## Task to complete
Find every line in the data that contains the word "kustomizations". Return each of those lines.

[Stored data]
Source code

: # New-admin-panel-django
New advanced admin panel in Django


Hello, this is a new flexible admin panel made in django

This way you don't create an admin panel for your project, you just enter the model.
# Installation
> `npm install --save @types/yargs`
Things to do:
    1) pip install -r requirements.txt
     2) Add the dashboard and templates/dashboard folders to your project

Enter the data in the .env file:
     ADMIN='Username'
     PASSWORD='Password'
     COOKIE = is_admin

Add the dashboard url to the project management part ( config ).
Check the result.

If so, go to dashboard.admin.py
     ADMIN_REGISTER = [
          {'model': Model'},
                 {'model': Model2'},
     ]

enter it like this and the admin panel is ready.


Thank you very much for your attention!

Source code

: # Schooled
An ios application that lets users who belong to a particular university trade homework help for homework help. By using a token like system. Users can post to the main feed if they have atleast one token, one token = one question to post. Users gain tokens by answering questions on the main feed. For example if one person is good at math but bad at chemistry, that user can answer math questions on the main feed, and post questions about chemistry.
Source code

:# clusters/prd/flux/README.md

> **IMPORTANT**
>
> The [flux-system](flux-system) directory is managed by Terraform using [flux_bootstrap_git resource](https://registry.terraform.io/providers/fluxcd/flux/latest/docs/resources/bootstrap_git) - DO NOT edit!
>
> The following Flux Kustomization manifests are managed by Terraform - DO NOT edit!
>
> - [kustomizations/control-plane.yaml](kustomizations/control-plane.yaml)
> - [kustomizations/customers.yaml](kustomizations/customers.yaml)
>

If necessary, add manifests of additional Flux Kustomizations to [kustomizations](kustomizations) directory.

## Completed exercise
> - [kustomizations/control-plane.yaml](kustomizations/control-plane.yaml)
> - [kustomizations/customers.yaml](kustomizations/customers.yaml)
If necessary, add manifests of additional Flux Kustomizations to [kustomizations](kustomizations) directory.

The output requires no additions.